[Information supplied — start]

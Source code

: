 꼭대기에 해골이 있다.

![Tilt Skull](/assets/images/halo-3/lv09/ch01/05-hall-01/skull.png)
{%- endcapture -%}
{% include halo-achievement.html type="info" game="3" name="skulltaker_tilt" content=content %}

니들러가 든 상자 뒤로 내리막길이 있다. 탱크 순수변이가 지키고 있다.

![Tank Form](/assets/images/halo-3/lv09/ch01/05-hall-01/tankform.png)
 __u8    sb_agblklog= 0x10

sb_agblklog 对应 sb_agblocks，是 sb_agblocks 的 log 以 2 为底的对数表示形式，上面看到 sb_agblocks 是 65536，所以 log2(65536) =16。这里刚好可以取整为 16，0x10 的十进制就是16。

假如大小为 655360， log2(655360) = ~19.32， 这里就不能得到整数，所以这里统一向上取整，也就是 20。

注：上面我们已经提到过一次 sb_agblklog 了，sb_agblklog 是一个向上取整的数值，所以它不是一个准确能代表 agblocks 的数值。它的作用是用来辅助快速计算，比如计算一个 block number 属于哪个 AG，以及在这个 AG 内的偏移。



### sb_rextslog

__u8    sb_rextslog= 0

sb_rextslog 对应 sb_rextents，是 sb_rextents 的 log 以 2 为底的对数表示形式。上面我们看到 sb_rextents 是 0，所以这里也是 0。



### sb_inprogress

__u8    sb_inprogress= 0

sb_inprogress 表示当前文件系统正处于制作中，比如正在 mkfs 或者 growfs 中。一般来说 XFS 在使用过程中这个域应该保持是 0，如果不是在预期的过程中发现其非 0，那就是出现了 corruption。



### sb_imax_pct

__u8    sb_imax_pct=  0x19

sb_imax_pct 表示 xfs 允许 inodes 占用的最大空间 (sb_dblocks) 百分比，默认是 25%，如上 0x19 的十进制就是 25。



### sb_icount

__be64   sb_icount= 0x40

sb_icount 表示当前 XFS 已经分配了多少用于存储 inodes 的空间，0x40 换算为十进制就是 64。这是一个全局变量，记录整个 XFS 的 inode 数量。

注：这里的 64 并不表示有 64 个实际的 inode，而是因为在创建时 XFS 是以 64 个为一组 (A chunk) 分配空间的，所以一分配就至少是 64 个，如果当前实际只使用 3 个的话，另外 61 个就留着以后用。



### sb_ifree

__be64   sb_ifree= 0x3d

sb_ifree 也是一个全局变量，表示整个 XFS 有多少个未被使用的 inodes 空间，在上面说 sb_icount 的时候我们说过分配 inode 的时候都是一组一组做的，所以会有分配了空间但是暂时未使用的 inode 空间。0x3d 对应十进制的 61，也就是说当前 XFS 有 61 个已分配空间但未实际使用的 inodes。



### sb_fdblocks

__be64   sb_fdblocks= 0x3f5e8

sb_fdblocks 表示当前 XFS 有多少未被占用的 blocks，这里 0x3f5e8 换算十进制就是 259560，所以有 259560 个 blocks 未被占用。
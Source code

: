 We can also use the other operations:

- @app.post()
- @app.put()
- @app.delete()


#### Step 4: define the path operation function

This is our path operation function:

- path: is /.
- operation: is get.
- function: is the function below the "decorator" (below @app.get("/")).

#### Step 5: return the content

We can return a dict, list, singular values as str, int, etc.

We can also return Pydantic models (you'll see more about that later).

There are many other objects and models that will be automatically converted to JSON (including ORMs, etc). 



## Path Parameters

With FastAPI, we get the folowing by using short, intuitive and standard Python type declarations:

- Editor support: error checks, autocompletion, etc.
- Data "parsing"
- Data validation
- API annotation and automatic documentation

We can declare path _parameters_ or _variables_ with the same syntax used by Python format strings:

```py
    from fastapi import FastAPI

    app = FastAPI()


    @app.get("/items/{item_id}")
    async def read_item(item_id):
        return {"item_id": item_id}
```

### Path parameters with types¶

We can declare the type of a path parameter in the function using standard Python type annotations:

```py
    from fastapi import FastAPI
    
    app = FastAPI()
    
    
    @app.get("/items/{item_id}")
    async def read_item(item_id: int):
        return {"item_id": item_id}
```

[Information supplied — finish]

§ What you should do: What do the records say? Quote them all exactly.

§ The answer:
Source code

: 꼭대기에 해골이 있다.

![Tilt Skull](/assets/images/halo-3/lv09/ch01/05-hall-01/skull.png)
{%- endcapture -%}
{% include halo-achievement.html type="info" game="3" name="skulltaker_tilt" content=content %}

니들러가 든 상자 뒤로 내리막길이 있다. 탱크 순수변이가 지키고 있다.

![Tank Form](/assets/images/halo-3/lv09/ch01/05-hall-01/tankform.png)
 __u8    sb_agblklog= 0x10

sb_agblklog 对应 sb_agblocks，是 sb_agblocks 的 log 以 2 为底的对数表示形式，上面看到 sb_agblocks 是 65536，所以 log2(65536) =16。这里刚好可以取整为 16，0x10 的十进制就是16。

假如大小为 655360， log2(655360) = ~19.32， 这里就不能得到整数，所以这里统一向上取整，也就是 20。

注：上面我们已经提到过一次 sb_agblklog 了，sb_agblklog 是一个向上取整的数值，所以它不是一个准确能代表 agblocks 的数值。它的作用是用来辅助快速计算，比如计算一个 block number 属于哪个 AG，以及在这个 AG 内的偏移。



### sb_rextslog

__u8    sb_rextslog= 0

sb_rextslog 对应 sb_rextents，是 sb_rextents 的 log 以 2 为底的对数表示形式。上面我们看到 sb_rextents 是 0，所以这里也是 0。



### sb_inprogress

__u8    sb_inprogress= 0

sb_inprogress 表示当前文件系统正处于制作中，比如正在 mkfs 或者 growfs 中。一般来说 XFS 在使用过程中这个域应该保持是 0，如果不是在预期的过程中发现其非 0，那就是出现了 corruption。



### sb_imax_pct

__u8    sb_imax_pct=  0x19

sb_imax_pct 表示 xfs 允许 inodes 占用的最大空间 (sb_dblocks) 百分比，默认是 25%，如上 0x19 的十进制就是 25。



### sb_icount

__be64   sb_icount= 0x40

sb_icount 表示当前 XFS 已经分配了多少用于存储 inodes 的空间，0x40 换算为十进制就是 64。这是一个全局变量，记录整个 XFS 的 inode 数量。

注：这里的 64 并不表示有 64 个实际的 inode，而是因为在创建时 XFS 是以 64 个为一组 (A chunk) 分配空间的，所以一分配就至少是 64 个，如果当前实际只使用 3 个的话，另外 61 个就留着以后用。



### sb_ifree

__be64   sb_ifree= 0x3d

sb_ifree 也是一个全局变量，表示整个 XFS 有多少个未被使用的 inodes 空间，在上面说 sb_icount 的时候我们说过分配 inode 的时候都是一组一组做的，所以会有分配了空间但是暂时未使用的 inode 空间。0x3d 对应十进制的 61，也就是说当前 XFS 有 61 个已分配空间但未实际使用的 inodes。



### sb_fdblocks

__be64   sb_fdblocks= 0x3f5e8

sb_fdblocks 表示当前 XFS 有多少未被占用的 blocks，这里 0x3f5e8 换算十进制就是 259560，所以有 259560 个 blocks 未被占用。
Source code

: We can also use the other operations:

- @app.post()
- @app.put()
- @app.delete()


#### Step 4: define the path operation function

This is our path operation function:

- path: is /.
- operation: is get.
- function: is the function below the "decorator" (below @app.get("/")).

#### Step 5: return the content

We can return a dict, list, singular values as str, int, etc.

We can also return Pydantic models (you'll see more about that later).

There are many other objects and models that will be automatically converted to JSON (including ORMs, etc). 



## Path Parameters

With FastAPI, we get the folowing by using short, intuitive and standard Python type declarations:

- Editor support: error checks, autocompletion, etc.
- Data "parsing"
- Data validation
- API annotation and automatic documentation

We can declare path _parameters_ or _variables_ with the same syntax used by Python format strings:

```py
    from fastapi import FastAPI

    app = FastAPI()


    @app.get("/items/{item_id}")
    async def read_item(item_id):
        return {"item_id": item_id}
```

### Path parameters with types¶

We can declare the type of a path parameter in the function using standard Python type annotations:

```py
    from fastapi import FastAPI
    
    app = FastAPI()
    
    
    @app.get("/items/{item_id}")
    async def read_item(item_id: int):
        return {"item_id": item_id}
```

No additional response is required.